■ Required work: Pull out every line below containing the word "curves".

■ Recorded data:

____________________

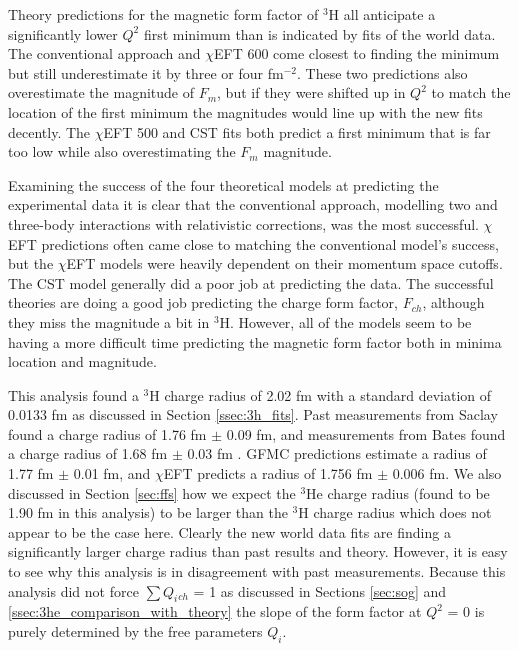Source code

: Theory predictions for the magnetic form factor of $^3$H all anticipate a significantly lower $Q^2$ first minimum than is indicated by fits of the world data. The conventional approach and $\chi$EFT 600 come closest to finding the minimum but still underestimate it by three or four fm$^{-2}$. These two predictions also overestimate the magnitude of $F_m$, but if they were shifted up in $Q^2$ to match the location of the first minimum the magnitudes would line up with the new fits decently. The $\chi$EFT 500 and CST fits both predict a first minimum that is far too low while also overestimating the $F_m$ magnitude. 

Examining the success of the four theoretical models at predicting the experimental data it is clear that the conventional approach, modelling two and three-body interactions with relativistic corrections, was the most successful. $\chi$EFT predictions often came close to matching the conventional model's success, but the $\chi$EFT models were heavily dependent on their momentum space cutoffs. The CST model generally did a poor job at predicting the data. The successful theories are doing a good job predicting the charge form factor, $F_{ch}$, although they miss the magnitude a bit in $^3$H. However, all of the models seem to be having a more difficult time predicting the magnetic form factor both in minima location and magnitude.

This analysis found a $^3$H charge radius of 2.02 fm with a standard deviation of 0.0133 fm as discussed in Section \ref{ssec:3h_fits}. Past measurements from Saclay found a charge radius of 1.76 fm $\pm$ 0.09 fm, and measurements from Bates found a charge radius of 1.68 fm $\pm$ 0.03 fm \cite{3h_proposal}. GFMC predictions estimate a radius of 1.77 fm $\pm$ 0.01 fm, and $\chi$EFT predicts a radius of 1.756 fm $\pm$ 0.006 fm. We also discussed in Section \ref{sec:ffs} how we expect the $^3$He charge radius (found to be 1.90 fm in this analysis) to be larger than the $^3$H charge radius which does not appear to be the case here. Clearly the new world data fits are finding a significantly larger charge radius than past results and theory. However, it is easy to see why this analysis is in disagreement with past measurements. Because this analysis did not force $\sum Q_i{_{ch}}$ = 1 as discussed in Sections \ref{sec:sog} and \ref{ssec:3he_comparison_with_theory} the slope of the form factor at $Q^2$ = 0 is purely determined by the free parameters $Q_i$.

____________________

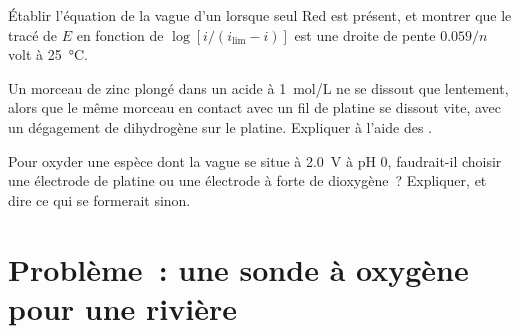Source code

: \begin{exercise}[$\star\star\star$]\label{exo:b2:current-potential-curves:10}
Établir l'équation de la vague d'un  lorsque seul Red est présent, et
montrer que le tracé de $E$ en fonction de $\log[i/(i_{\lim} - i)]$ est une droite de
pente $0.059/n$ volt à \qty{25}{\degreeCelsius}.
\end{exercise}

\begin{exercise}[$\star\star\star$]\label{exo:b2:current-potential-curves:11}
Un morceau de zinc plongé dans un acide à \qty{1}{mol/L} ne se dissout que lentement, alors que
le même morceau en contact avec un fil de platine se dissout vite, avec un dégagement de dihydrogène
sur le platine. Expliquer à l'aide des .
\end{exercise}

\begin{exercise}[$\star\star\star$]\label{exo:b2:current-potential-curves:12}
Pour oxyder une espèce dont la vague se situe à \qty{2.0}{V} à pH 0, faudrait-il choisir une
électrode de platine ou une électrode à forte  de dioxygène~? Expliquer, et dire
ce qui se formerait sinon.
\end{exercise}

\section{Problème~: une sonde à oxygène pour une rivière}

____________________

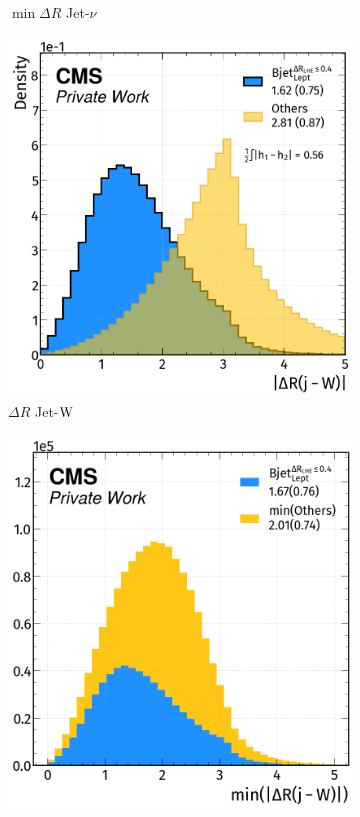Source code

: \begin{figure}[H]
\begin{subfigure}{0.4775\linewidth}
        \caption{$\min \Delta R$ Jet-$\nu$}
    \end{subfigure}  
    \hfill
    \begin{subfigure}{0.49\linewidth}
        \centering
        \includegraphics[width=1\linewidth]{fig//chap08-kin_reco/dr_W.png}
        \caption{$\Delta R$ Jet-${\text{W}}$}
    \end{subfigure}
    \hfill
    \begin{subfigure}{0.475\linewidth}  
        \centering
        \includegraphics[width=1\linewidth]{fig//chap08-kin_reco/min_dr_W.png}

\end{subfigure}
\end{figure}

____________________

■ Exercise output:
: \begin{exercise}[$\star\star\star$]\label{exo:b2:current-potential-curves:10}
\begin{exercise}[$\star\star\star$]\label{exo:b2:current-potential-curves:11}
\begin{exercise}[$\star\star\star$]\label{exo:b2:current-potential-curves:12}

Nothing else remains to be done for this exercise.